There's a very rushed hearing in New York in federal court at which his probation is ended almost three years early, which is very unusual. And he goes off to Pakistan. Now, the versions about what - how that happens and what happens are completely murky and contradictory.

What a probation officer and his defense lawyer and others familiar with what happened then say what happens is that the government sought to end his probation early so he could go to Pakistan and continue his counter-terror work there as an informant.

The DEA denies that it sent him, however. So now you have this question of what happened. What a number of my sources think is what happened is that he made the transition from official, formal law enforcement source to off-the-books intelligence informant. But who he was working for and who sent him remains murky.

The point is that within weeks, he's in Pakistan, and he starts training in Lashkar training camps.

GROSS: And maybe the DEA thinks he's training there to bring back information, but he's actually training for real.

ROTELLA: He's training for real, along with a lot of other Westerners, because Lashkar was - because it doesn't attack Pakistan, it had huge training camps that function pretty much out in the open, unlike al-Qaida. And so he does the full gamut. He does five training stints over three years and everything from, you know, basic ideology to counter-surveillance to survival. He's becoming, you know, a holy warrior.

But he's going back and forth to the States, and there continue to be these warnings about him. In 2002, an associate of the family comes forward to the FBI to say look, this guy's mother says he's training in these camps in Pakistan, and he's meeting people who are dying in combat there.

Again, for whatever reason, he's not interviewed. In 2005 in New York, he gets into a domestic dispute with one of his numerous wives, and she calls the FBI on him, and they interview her three times. And she says this guy is training in Pakistan. He's, you know, he's going back and forth to these camps. He's calling me. He's singing the praises of this group. He's trying to get equipment here, night-vision goggles.

He's very militant. You know, she gives him a lot of detail. But again, they don't interview him. He gets away with it and keeps going into this trajectory that will make him something unique because now he's not only a highly trained terrorist, but he gets recruited by the Pakistani intelligence service and gets separate training from them. So now he's essentially both a terrorist and a spy.

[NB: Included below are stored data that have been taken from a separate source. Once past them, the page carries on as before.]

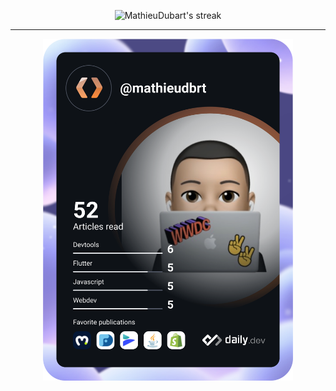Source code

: <p align="center">
  
<img title="" alt="MathieuDubart's streak" src="https://github-readme-streak-stats.herokuapp.com/?user=MathieuDubart&theme=monokai-metallian&hide_border=true"/>
  
</p>

<hr>

<p align="center">
  
<img src="https://github.com/MathieuDubart/MathieuDubart/blob/main/devcard.svg" width="400" alt="Mathieu Dubart's Dev Card"/>

</p>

GROSS: So let me just stop things here for a moment and mention that you slipped in the phrase his numerous wives. And so did his numerous wives know that there were other wives? Was this numerous wives under Islamic law, or was he just kind of cheating and lying?

ROTELLA: Well basically, and the reason it's important, in addition to just being colorful, is because several of them end up reporting him to the authorities. He has a wife from an arranged marriage in 1999. At the same time that he sort of has an ongoing relationship and family with her, he marries a Canadian woman in the U.S. and at some point in Pakistan marries a Moroccan woman.

So some of them knew about each other, some of them didn't, and it created constant problems for him, in fact even endangering his cover at different points, whether they were reporting him to the FBI, or the Moroccan wife reports him to the U.S. Embassy in Islamabad. It's part of - he's this guy who lives on adrenaline, on risk-taking, and he's a very meticulous, highly trained undercover operative who does a lot of things very professionally, probably more professionally than most terrorists preparing attacks.

But he has this human side, too, and this weakness that creates constant problems for him.

GROSS: My guest is Sebastian Rotella. He's the reporter on tomorrow's PBS "Frontline" documentary "The Perfect Terrorist." We'll talk more after a break. This is FRESH AIR.

(SOUNDBITE OF MUSIC)

GROSS: If you're just joining us, my guest is Sebastian Rotella. He's an investigative reporter for ProPublica and before that reported on terrorism for the L.A. Times, terrorism and other issues. And now he has teamed up with "Frontline" to report on a documentary about David Headley, the Pakistani-American who was the chief reconnaissance man and did a lot of logistics for the attacks on Mumbai three years ago. And that documentary is called "A Perfect Terrorist." It airs tomorrow night on public television.

It's curious that at a time when U.S. intelligence was rounding up so many people who seemed the least bit suspicious, and they were rounding up a lot of people who really weren't suspicious at all, I mean, they were being rounded up because they were Muslim. So - and here's this guy who has ties to Pakistan, and people are reporting him. People are saying, people close to him are saying oh, he was really enthusiastic watching 9/11. So no action is taken against him. It's just odd.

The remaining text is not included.